▸ EXERCISE
Before writing anything, find the line that contains "도시 수는 100,000개이다.", then retype the entries below exactly from their first line through that one, without pictures.

(Plain-text document sources)
[Start of Attachment]

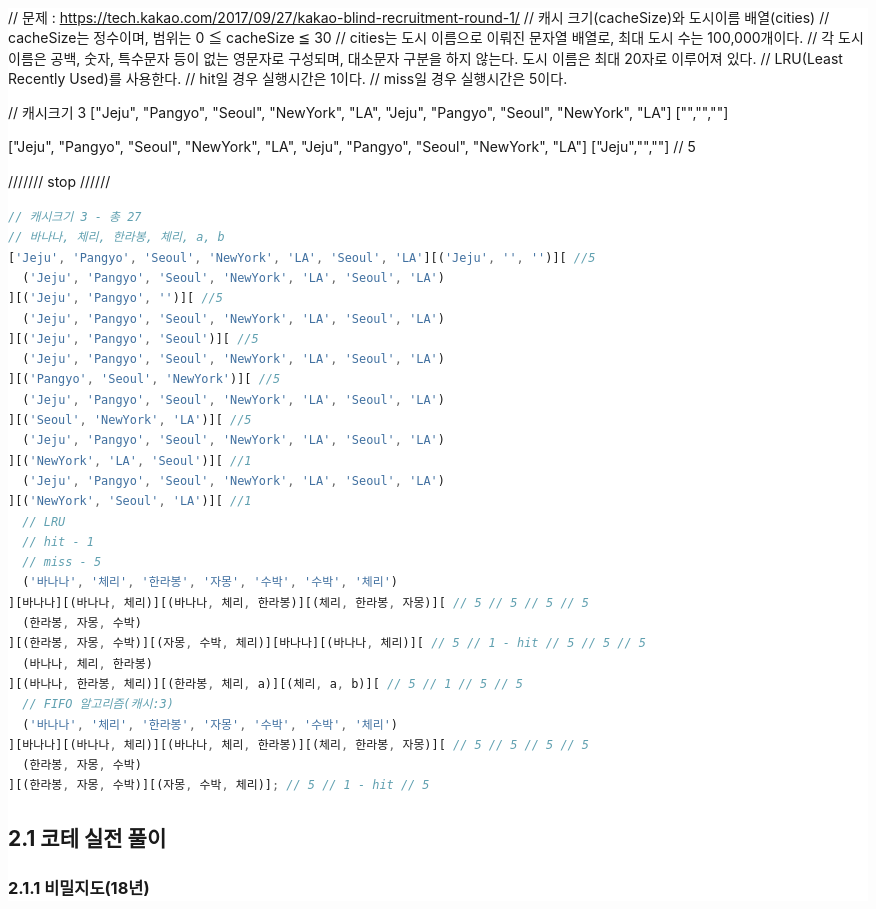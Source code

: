 // 문제 : https://tech.kakao.com/2017/09/27/kakao-blind-recruitment-round-1/
// 캐시 크기(cacheSize)와 도시이름 배열(cities)
// cacheSize는 정수이며, 범위는 0 ≦ cacheSize ≦ 30
// cities는 도시 이름으로 이뤄진 문자열 배열로, 최대 도시 수는 100,000개이다.
// 각 도시 이름은 공백, 숫자, 특수문자 등이 없는 영문자로 구성되며, 대소문자 구분을 하지 않는다. 도시 이름은 최대 20자로 이루어져 있다.
// LRU(Least Recently Used)를 사용한다.
// hit일 경우 실행시간은 1이다.
// miss일 경우 실행시간은 5이다.

// 캐시크기 3
["Jeju", "Pangyo", "Seoul", "NewYork", "LA", "Jeju", "Pangyo", "Seoul", "NewYork", "LA"]
["","",""]

["Jeju", "Pangyo", "Seoul", "NewYork", "LA", "Jeju", "Pangyo", "Seoul", "NewYork", "LA"]
["Jeju","",""] // 5

/////// stop //////

```js
// 캐시크기 3 - 총 27
// 바나나, 체리, 한라봉, 체리, a, b
['Jeju', 'Pangyo', 'Seoul', 'NewYork', 'LA', 'Seoul', 'LA'][('Jeju', '', '')][ //5
  ('Jeju', 'Pangyo', 'Seoul', 'NewYork', 'LA', 'Seoul', 'LA')
][('Jeju', 'Pangyo', '')][ //5
  ('Jeju', 'Pangyo', 'Seoul', 'NewYork', 'LA', 'Seoul', 'LA')
][('Jeju', 'Pangyo', 'Seoul')][ //5
  ('Jeju', 'Pangyo', 'Seoul', 'NewYork', 'LA', 'Seoul', 'LA')
][('Pangyo', 'Seoul', 'NewYork')][ //5
  ('Jeju', 'Pangyo', 'Seoul', 'NewYork', 'LA', 'Seoul', 'LA')
][('Seoul', 'NewYork', 'LA')][ //5
  ('Jeju', 'Pangyo', 'Seoul', 'NewYork', 'LA', 'Seoul', 'LA')
][('NewYork', 'LA', 'Seoul')][ //1
  ('Jeju', 'Pangyo', 'Seoul', 'NewYork', 'LA', 'Seoul', 'LA')
][('NewYork', 'Seoul', 'LA')][ //1
  // LRU
  // hit - 1
  // miss - 5
  ('바나나', '체리', '한라봉', '자몽', '수박', '수박', '체리')
][바나나][(바나나, 체리)][(바나나, 체리, 한라봉)][(체리, 한라봉, 자몽)][ // 5 // 5 // 5 // 5
  (한라봉, 자몽, 수박)
][(한라봉, 자몽, 수박)][(자몽, 수박, 체리)][바나나][(바나나, 체리)][ // 5 // 1 - hit // 5 // 5 // 5
  (바나나, 체리, 한라봉)
][(바나나, 한라봉, 체리)][(한라봉, 체리, a)][(체리, a, b)][ // 5 // 1 // 5 // 5
  // FIFO 알고리즘(캐시:3)
  ('바나나', '체리', '한라봉', '자몽', '수박', '수박', '체리')
][바나나][(바나나, 체리)][(바나나, 체리, 한라봉)][(체리, 한라봉, 자몽)][ // 5 // 5 // 5 // 5
  (한라봉, 자몽, 수박)
][(한라봉, 자몽, 수박)][(자몽, 수박, 체리)]; // 5 // 1 - hit // 5
```

## 2.1 코테 실전 풀이

### 2.1.1 비밀지도(18년)
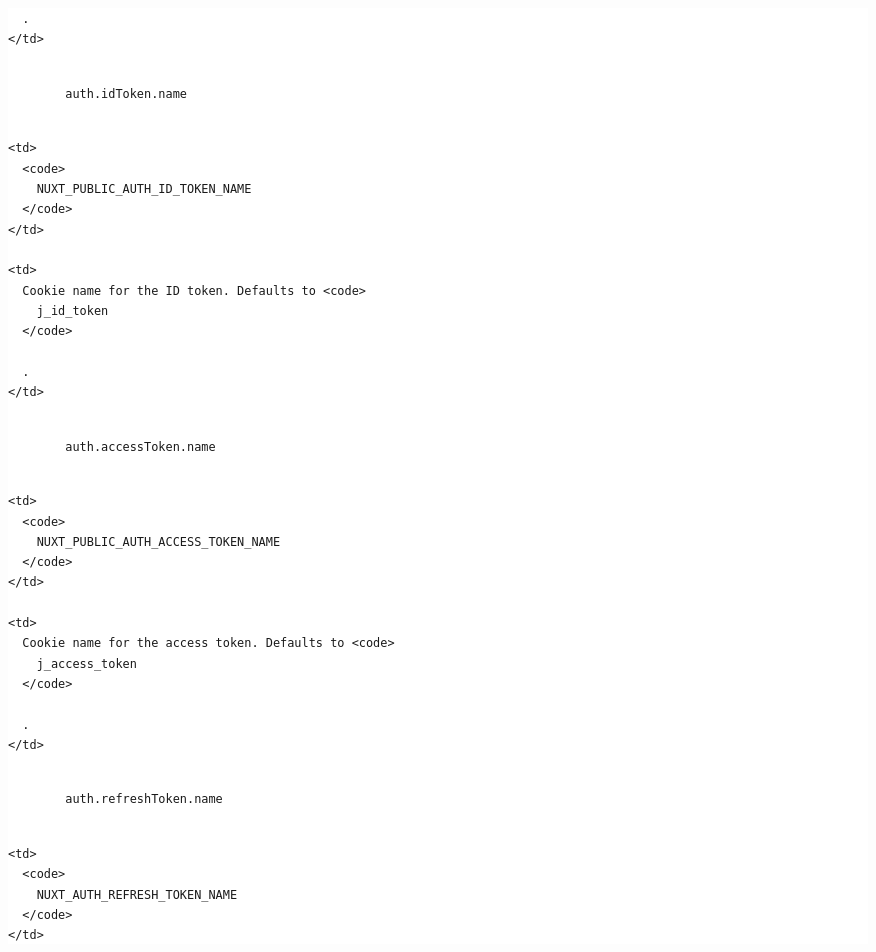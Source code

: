       .
    </td>
  </tr>
  
  <tr>
    <td>
      <code>
        auth.idToken.name
      </code>
    </td>
    
    <td>
      <code>
        NUXT_PUBLIC_AUTH_ID_TOKEN_NAME
      </code>
    </td>
    
    <td>
      Cookie name for the ID token. Defaults to <code>
        j_id_token
      </code>
      
      .
    </td>
  </tr>
  
  <tr>
    <td>
      <code>
        auth.accessToken.name
      </code>
    </td>
    
    <td>
      <code>
        NUXT_PUBLIC_AUTH_ACCESS_TOKEN_NAME
      </code>
    </td>
    
    <td>
      Cookie name for the access token. Defaults to <code>
        j_access_token
      </code>
      
      .
    </td>
  </tr>
  
  <tr>
    <td>
      <code>
        auth.refreshToken.name
      </code>
    </td>
    
    <td>
      <code>
        NUXT_AUTH_REFRESH_TOKEN_NAME
      </code>
    </td>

[End of Attachment]

▸ SOLUTION TO THIS PROBLEM
Source code

: // 문제 : https://tech.kakao.com/2017/09/27/kakao-blind-recruitment-round-1/
// 캐시 크기(cacheSize)와 도시이름 배열(cities)
// cacheSize는 정수이며, 범위는 0 ≦ cacheSize ≦ 30
// cities는 도시 이름으로 이뤄진 문자열 배열로, 최대 도시 수는 100,000개이다.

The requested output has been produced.